## THE TASK
In the entries below, identify every line with the string "Track" and copy it.

━━━━━━━━━━

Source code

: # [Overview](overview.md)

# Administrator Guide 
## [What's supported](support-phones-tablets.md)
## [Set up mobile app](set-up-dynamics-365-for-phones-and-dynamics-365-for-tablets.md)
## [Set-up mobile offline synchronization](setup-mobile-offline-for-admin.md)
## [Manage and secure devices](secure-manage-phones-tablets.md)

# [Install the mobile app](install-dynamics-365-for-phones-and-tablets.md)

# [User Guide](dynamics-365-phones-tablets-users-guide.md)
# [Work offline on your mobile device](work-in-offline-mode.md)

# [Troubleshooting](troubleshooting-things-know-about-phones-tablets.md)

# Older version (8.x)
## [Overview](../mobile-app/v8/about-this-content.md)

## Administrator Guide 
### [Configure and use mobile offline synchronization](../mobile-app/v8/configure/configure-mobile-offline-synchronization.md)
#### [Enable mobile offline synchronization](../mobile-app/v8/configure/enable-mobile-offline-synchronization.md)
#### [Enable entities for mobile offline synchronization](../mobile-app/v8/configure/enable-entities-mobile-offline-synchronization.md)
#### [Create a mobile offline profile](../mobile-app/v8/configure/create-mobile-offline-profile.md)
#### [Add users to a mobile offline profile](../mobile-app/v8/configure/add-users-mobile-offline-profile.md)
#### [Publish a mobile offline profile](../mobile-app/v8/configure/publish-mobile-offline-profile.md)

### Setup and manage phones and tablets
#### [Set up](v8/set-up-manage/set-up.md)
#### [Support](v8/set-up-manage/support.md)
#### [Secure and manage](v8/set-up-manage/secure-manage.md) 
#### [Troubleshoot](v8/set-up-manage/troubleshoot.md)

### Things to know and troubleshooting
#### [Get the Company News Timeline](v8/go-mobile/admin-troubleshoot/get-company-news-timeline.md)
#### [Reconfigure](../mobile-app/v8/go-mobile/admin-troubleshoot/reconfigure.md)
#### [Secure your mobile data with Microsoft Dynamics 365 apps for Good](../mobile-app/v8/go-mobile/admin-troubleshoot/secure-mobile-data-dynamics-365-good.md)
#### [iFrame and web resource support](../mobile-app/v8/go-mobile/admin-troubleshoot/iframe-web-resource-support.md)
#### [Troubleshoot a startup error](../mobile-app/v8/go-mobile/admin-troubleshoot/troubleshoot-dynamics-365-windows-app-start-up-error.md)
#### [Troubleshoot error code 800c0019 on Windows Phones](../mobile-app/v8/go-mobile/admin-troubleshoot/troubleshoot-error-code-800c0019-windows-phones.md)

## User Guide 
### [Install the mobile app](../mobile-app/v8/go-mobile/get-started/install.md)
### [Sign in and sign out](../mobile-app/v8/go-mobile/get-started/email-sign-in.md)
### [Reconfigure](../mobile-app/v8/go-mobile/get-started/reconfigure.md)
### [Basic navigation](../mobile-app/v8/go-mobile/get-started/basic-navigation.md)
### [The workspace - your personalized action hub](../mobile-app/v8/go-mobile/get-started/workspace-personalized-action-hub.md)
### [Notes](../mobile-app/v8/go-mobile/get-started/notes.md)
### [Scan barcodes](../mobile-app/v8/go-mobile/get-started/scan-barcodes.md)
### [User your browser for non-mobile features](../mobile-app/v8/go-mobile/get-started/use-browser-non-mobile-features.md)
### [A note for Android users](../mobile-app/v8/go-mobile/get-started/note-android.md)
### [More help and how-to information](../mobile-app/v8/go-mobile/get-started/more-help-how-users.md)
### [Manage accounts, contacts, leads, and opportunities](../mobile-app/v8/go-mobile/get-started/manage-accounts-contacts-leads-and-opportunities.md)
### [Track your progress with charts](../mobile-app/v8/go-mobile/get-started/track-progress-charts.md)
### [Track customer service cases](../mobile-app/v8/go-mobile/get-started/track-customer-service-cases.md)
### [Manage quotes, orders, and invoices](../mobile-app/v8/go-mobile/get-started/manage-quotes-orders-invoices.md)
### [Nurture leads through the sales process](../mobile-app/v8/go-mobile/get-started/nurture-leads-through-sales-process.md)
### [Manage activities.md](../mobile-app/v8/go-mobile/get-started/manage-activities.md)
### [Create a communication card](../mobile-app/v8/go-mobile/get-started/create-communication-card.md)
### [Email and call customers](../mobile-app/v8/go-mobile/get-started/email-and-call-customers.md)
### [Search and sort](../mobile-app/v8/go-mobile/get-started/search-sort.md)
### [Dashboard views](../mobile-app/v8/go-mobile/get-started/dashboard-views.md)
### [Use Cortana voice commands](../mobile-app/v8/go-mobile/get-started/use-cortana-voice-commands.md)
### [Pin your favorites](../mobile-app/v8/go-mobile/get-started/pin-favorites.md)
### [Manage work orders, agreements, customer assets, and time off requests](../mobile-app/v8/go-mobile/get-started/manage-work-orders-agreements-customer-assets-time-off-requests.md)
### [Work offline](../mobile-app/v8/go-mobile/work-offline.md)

━━━━━━━━━━

## TASK SOLUTION
### [Track your progress with charts](../mobile-app/v8/go-mobile/get-started/track-progress-charts.md)
### [Track customer service cases](../mobile-app/v8/go-mobile/get-started/track-customer-service-cases.md)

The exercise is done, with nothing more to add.